Assessment for Specialized Burn Center Transfer
Not all burns require treatment at specialized burn centers. Healthcare providers use specific criteria established by the American Burn Association to determine which patients need transfer to these specialized facilities. Burns covering more than 10% of total body surface area, very deep burns, burns on the face or genitals, burns with inhalation injury, electrical or chemical burns, burns in very young or very old patients, and burns in people with other serious medical conditions all typically require specialized burn center care. Approximately 6.5% of all burn patients receive treatment at these specialized centers[1][13].
Diagnostics for Clinical Trial Qualification
Clinical trials investigating new treatments for thermal burns use standardized diagnostic criteria to enroll patients. While the source materials provided do not contain specific information about diagnostic tests used exclusively for clinical trial enrollment, trials generally require thorough documentation of burn characteristics using the standard assessment methods described above.

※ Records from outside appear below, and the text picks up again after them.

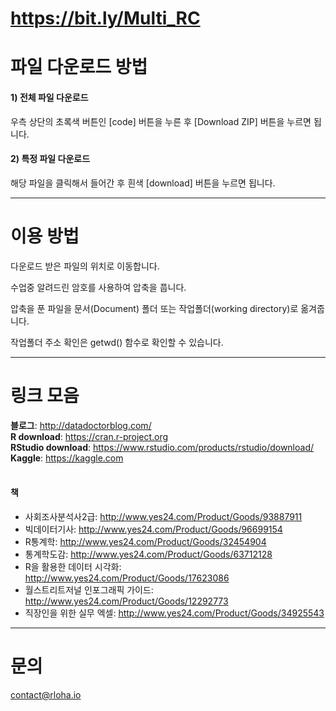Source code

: # https://bit.ly/Multi_RC

# 파일 다운로드 방법

#### 1) 전체 파일 다운로드 
우측 상단의 초록색 버튼인 [code] 버튼을 누른 후 [Download ZIP] 버튼을 누르면 됩니다.

#### 2) 특정 파일 다운로드
해당 파일을 클릭해서 들어간 후 흰색 [download] 버튼을 누르면 됩니다.

---------
# 이용 방법

다운로드 받은 파일의 위치로 이동합니다.

수업중 알려드린 암호를 사용하여 압축을 풉니다.

압축을 푼 파일을 문서(Document) 폴더 또는 작업폴더(working directory)로 옮겨줍니다.

작업폴더 주소 확인은 getwd() 함수로 확인할 수 있습니다.
<br>

---------
# 링크 모음
<b>블로그</b>: http://datadoctorblog.com/ <br>
<b>R download</b>: https://cran.r-project.org <br>
<b>RStudio download</b>: https://www.rstudio.com/products/rstudio/download/ <br>
<b>Kaggle</b>: https://kaggle.com <br>
<br>

#### 책
- 사회조사분석사2급: http://www.yes24.com/Product/Goods/93887911 <br>
- 빅데이터기사: http://www.yes24.com/Product/Goods/96699154 <br>
- R통계학: http://www.yes24.com/Product/Goods/32454904 <br>
- 통계학도감: http://www.yes24.com/Product/Goods/63712128 <br>
- R을 활용한 데이터 시각화: http://www.yes24.com/Product/Goods/17623086 <br>
- 월스트리트저널 인포그래픽 가이드: http://www.yes24.com/Product/Goods/12292773 <br>
- 직장인을 위한 실무 엑셀: http://www.yes24.com/Product/Goods/34925543 <br>

---------
# 문의
contact@rloha.io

Research studies typically require precise measurement of the burn’s total body surface area using validated assessment tools, clear classification of burn depth based on physical examination, and baseline laboratory tests to establish the patient’s condition before treatment begins. Trials may also require photographic documentation of the burn at various time points to objectively track healing progress. The initial diagnostic evaluation establishes whether a patient meets the specific inclusion criteria for a particular study, such as burn size range, depth category, time since injury, patient age, and absence of certain complicating factors.